Thursday, June 18, 2026

From Efficiency to Resilience

For decades, economic crises were managed through a familiar playbook. Growth slows. Governments spend more. Subsidies are expanded. Assistance is distributed. Borrowing increases temporarily until conditions improve.

This approach made sense in an era where crises were cyclical and demand-driven. When businesses stopped investing and consumers stopped spending, governments stepped in to stimulate the economy and restart growth.

But the world that Malaysia operates in today is increasingly different. Many of today’s disruptions originate not from insufficient demand, but from supply constraints — energy volatility, disrupted logistics, geopolitical competition, climate uncertainty, demographic change and rising fiscal limitations. Under these conditions, conventional stimulus becomes less effective.

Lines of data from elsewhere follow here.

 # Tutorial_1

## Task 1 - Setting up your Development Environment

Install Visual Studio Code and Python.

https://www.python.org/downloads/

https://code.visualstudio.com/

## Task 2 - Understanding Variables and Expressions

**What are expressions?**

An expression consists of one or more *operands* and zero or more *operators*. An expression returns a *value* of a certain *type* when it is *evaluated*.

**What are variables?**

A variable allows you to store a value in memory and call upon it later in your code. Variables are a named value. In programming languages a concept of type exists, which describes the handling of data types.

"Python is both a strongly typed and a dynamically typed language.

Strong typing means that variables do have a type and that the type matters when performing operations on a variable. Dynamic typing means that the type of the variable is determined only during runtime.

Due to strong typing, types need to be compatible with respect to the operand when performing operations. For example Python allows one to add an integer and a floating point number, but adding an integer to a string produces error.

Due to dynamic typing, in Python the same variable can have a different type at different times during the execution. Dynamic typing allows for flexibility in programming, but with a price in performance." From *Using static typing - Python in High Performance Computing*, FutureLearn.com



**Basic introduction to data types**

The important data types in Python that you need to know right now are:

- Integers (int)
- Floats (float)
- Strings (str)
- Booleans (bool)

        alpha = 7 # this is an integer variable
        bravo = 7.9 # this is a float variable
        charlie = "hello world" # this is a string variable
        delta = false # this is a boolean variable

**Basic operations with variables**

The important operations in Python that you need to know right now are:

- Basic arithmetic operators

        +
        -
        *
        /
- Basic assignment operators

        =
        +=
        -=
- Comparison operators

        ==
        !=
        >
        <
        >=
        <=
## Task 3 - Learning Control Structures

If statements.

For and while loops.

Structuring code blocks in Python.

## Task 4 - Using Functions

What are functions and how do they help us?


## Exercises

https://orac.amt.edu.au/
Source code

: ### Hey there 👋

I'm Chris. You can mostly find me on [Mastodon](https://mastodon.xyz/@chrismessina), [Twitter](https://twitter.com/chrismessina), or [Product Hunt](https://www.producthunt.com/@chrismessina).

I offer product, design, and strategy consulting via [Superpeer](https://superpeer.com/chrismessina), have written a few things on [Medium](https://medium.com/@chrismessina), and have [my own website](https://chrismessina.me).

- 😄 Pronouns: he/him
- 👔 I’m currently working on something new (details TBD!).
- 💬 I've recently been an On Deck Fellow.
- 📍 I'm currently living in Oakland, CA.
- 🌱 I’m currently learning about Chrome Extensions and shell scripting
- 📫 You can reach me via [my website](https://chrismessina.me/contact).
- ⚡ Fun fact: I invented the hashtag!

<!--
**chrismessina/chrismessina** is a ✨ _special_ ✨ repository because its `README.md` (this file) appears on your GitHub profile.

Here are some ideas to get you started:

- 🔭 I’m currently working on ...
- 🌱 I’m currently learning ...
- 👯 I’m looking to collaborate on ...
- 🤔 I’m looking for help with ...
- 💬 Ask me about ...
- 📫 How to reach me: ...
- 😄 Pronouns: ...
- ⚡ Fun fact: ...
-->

Governments cannot create more oil, shorten disrupted shipping routes or eliminate geopolitical uncertainty through spending alone.

Malaysia therefore faces a difficult but increasingly unavoidable reality: the country cannot continue to subsidise, spend and borrow its way out of every economic shock.

Against this backdrop, two recent policy pieces stand out — Tan Sri Hassan Marican’s interview with Bernama and Finance Minister II Datuk Seri Amir Hamzah Azizan’s column in The Edge. Read together, they suggest the emergence of a broader national economic narrative.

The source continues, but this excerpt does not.